[Work required] Find the string "Testnet" in the listing below and return each line it appears in.

[Data extract]
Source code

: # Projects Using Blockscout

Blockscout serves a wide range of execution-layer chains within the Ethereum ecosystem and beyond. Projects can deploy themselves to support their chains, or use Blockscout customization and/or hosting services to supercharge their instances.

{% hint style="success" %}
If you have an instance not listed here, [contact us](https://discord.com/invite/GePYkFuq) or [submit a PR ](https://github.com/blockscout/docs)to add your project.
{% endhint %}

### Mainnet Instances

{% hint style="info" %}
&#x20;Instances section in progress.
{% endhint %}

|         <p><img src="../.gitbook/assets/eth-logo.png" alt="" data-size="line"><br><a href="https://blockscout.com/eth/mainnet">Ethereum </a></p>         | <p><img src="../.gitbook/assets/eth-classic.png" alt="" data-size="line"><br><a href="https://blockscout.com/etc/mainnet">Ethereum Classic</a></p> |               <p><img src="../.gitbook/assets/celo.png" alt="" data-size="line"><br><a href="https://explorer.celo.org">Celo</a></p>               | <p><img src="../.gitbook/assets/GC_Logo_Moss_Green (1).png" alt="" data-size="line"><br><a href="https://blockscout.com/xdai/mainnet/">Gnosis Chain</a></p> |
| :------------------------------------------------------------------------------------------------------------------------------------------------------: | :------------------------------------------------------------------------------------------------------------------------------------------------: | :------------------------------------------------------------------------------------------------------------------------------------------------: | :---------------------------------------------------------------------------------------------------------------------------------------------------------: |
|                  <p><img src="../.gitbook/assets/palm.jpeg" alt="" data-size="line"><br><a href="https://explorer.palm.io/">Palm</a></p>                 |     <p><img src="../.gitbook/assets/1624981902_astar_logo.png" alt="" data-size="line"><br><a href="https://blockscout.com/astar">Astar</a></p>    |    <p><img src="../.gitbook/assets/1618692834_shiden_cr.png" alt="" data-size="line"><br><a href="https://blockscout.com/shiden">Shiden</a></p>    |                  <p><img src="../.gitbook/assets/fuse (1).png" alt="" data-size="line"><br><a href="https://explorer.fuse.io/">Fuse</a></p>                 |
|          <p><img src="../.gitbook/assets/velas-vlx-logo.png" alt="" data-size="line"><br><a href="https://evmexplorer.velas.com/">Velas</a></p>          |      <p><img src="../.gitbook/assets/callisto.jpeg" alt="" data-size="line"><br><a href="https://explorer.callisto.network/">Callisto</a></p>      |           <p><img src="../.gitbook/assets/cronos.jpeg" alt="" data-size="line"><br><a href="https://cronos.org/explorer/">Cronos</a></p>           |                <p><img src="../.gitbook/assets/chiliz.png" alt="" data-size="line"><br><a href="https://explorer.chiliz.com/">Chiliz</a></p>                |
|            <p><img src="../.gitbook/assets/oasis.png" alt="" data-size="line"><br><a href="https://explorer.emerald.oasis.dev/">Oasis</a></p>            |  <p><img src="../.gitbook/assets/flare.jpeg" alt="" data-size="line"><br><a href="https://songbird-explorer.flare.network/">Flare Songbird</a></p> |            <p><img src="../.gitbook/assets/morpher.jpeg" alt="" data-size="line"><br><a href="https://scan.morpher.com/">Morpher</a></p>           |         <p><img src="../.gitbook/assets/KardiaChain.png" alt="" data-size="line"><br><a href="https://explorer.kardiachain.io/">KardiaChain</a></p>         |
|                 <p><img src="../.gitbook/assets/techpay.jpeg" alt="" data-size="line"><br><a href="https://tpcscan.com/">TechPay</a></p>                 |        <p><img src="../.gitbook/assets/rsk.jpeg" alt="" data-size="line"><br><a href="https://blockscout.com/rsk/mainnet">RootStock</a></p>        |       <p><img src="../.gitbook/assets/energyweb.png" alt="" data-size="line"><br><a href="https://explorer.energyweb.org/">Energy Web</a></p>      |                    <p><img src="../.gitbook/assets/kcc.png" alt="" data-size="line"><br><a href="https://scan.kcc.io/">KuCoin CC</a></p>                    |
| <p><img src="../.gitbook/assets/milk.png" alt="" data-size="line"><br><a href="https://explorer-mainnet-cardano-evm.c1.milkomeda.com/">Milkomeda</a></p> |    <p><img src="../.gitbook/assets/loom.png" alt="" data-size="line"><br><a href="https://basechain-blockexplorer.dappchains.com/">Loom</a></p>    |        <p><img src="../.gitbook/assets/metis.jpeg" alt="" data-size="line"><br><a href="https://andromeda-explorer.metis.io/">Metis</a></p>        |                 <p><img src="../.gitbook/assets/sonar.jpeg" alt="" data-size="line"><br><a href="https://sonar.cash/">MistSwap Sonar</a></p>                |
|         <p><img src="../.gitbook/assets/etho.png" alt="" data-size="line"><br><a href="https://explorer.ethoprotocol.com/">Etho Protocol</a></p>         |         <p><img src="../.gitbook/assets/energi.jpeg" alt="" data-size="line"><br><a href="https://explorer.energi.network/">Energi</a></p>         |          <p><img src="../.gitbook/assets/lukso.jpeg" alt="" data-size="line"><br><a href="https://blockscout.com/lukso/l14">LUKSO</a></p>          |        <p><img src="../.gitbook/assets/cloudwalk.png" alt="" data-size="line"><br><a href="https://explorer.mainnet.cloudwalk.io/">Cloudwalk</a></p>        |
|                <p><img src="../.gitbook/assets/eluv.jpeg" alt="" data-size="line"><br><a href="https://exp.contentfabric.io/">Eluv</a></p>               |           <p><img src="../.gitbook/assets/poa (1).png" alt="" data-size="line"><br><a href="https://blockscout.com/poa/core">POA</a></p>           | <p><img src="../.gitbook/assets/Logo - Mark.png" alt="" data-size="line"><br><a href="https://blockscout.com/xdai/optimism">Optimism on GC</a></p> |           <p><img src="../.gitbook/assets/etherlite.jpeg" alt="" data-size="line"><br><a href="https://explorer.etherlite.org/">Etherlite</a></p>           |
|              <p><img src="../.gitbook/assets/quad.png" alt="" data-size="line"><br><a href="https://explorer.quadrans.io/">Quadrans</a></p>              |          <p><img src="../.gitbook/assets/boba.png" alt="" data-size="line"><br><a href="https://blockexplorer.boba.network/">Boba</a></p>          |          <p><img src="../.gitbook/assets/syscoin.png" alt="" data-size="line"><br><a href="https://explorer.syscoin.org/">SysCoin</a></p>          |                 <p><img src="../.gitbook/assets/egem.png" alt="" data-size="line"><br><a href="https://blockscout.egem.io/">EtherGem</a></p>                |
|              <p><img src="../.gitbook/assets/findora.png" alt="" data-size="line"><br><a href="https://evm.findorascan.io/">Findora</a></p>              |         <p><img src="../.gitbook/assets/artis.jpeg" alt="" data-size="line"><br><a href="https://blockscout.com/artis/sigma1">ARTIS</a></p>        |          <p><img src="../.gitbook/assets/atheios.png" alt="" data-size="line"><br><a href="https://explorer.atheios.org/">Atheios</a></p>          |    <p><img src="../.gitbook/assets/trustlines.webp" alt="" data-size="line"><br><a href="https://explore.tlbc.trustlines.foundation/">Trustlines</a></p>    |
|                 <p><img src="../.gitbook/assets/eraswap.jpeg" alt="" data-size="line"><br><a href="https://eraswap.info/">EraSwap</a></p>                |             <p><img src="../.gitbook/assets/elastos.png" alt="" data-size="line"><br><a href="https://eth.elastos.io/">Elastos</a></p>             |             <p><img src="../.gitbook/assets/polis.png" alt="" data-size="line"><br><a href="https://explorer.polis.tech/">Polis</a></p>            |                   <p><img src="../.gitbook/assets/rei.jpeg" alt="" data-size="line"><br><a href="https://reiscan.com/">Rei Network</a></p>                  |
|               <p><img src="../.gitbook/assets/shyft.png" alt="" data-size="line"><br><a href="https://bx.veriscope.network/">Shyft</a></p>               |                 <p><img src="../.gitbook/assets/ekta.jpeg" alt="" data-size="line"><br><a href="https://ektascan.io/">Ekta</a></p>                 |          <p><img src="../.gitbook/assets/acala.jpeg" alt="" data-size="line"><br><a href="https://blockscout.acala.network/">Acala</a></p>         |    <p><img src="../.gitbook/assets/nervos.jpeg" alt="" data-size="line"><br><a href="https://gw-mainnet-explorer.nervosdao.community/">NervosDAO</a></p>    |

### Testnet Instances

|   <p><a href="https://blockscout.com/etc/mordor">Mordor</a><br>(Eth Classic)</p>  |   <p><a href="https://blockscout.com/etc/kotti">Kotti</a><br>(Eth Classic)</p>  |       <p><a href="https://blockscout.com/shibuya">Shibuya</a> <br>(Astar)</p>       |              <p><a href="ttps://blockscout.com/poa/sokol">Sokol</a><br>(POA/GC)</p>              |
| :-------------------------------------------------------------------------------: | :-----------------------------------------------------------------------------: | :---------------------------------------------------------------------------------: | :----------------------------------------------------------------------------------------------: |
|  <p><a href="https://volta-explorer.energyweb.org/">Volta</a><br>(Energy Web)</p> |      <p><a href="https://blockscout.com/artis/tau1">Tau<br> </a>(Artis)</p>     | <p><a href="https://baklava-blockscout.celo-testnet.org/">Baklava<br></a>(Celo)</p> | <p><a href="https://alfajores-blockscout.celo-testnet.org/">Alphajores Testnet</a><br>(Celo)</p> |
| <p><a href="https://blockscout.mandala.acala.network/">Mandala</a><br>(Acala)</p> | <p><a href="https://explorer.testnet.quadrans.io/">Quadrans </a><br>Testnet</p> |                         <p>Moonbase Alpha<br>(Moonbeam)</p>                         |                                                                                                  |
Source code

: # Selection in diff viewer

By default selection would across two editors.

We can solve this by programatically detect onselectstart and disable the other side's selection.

[Result of this exercise]
### Testnet Instances
|  <p><a href="https://volta-explorer.energyweb.org/">Volta</a><br>(Energy Web)</p> |      <p><a href="https://blockscout.com/artis/tau1">Tau<br> </a>(Artis)</p>     | <p><a href="https://baklava-blockscout.celo-testnet.org/">Baklava<br></a>(Celo)</p> | <p><a href="https://alfajores-blockscout.celo-testnet.org/">Alphajores Testnet</a><br>(Celo)</p> |
| <p><a href="https://blockscout.mandala.acala.network/">Mandala</a><br>(Acala)</p> | <p><a href="https://explorer.testnet.quadrans.io/">Quadrans </a><br>Testnet</p> |                         <p>Moonbase Alpha<br>(Moonbeam)</p>                         |                                                                                                  |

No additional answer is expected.